Exercise instructions: Your answer should consist of each line from the data below that contains "responsibilities".

==========

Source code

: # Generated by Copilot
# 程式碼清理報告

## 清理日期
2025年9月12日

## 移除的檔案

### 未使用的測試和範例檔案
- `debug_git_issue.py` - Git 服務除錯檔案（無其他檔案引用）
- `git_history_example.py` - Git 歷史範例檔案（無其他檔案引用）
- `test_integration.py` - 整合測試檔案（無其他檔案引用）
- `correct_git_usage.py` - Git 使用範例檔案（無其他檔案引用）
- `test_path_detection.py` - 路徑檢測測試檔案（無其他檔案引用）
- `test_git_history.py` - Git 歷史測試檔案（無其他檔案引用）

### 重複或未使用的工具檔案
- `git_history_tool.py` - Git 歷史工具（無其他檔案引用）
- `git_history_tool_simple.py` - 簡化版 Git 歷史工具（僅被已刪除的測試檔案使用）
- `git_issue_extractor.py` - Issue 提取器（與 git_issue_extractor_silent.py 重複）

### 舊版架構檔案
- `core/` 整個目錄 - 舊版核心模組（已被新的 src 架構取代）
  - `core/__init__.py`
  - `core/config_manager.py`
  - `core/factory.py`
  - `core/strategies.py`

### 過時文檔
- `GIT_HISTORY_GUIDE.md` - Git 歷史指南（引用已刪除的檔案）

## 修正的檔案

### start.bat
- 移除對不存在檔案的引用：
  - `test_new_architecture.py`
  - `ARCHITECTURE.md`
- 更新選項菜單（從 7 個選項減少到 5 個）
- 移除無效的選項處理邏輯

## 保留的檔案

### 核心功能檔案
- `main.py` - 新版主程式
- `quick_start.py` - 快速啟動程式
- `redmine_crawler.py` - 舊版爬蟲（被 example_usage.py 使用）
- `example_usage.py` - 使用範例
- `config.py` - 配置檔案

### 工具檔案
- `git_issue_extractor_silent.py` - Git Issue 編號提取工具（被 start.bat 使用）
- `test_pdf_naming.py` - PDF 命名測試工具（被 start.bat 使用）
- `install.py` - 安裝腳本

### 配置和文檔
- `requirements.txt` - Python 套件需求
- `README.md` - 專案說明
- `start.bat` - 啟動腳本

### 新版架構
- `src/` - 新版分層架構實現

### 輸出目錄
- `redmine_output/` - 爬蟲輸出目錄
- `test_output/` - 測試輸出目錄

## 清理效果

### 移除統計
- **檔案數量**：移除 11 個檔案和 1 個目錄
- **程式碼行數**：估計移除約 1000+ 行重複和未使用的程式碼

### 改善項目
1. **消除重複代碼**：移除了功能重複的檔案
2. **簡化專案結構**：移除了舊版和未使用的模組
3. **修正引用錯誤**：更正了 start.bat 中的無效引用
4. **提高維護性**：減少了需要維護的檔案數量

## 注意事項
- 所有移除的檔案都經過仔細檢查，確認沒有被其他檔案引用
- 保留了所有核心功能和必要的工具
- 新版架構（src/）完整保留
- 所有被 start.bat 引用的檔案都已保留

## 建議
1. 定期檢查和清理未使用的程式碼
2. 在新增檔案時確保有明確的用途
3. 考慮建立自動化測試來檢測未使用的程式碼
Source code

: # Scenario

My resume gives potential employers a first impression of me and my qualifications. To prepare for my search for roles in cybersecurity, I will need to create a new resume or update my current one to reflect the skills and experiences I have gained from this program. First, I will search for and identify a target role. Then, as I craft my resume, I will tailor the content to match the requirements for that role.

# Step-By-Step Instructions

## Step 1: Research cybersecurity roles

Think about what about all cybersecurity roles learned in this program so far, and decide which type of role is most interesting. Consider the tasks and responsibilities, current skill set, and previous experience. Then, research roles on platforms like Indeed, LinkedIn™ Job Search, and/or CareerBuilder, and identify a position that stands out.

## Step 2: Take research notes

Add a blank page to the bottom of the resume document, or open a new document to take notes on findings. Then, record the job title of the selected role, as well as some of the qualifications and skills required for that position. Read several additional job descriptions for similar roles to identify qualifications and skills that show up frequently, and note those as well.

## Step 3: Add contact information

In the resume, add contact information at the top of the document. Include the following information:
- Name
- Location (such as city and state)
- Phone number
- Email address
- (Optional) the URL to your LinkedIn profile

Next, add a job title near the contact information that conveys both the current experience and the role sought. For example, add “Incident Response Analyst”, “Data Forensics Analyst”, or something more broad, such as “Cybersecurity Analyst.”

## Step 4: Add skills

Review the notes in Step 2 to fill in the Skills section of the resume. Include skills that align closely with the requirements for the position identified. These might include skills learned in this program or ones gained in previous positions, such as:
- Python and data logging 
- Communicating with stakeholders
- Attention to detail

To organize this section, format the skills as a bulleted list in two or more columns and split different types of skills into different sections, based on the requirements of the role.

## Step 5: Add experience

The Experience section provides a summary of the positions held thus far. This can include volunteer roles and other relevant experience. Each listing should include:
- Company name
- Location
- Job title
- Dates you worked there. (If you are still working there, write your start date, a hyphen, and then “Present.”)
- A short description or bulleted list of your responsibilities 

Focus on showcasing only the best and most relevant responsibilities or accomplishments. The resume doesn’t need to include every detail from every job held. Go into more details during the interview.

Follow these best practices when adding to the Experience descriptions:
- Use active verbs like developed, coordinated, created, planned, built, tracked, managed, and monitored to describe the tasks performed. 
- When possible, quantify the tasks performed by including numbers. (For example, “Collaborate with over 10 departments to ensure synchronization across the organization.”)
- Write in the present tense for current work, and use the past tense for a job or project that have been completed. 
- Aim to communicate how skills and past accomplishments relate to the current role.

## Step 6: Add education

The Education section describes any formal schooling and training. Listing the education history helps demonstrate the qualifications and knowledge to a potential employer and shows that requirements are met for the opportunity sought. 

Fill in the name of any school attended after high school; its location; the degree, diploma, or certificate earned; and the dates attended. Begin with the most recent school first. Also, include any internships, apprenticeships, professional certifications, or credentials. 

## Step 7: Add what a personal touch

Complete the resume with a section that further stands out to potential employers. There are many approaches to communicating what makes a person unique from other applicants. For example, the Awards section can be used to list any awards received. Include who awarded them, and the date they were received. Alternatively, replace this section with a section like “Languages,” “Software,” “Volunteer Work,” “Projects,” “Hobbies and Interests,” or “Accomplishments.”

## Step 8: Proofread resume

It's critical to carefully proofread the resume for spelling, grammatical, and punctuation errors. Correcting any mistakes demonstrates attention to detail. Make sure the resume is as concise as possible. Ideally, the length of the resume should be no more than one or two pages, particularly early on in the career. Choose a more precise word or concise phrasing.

==========

Solution:
Think about what about all cybersecurity roles learned in this program so far, and decide which type of role is most interesting. Consider the tasks and responsibilities, current skill set, and previous experience. Then, research roles on platforms like Indeed, LinkedIn™ Job Search, and/or CareerBuilder, and identify a position that stands out.
- A short description or bulleted list of your responsibilities 
Focus on showcasing only the best and most relevant responsibilities or accomplishments. The resume doesn’t need to include every detail from every job held. Go into more details during the interview.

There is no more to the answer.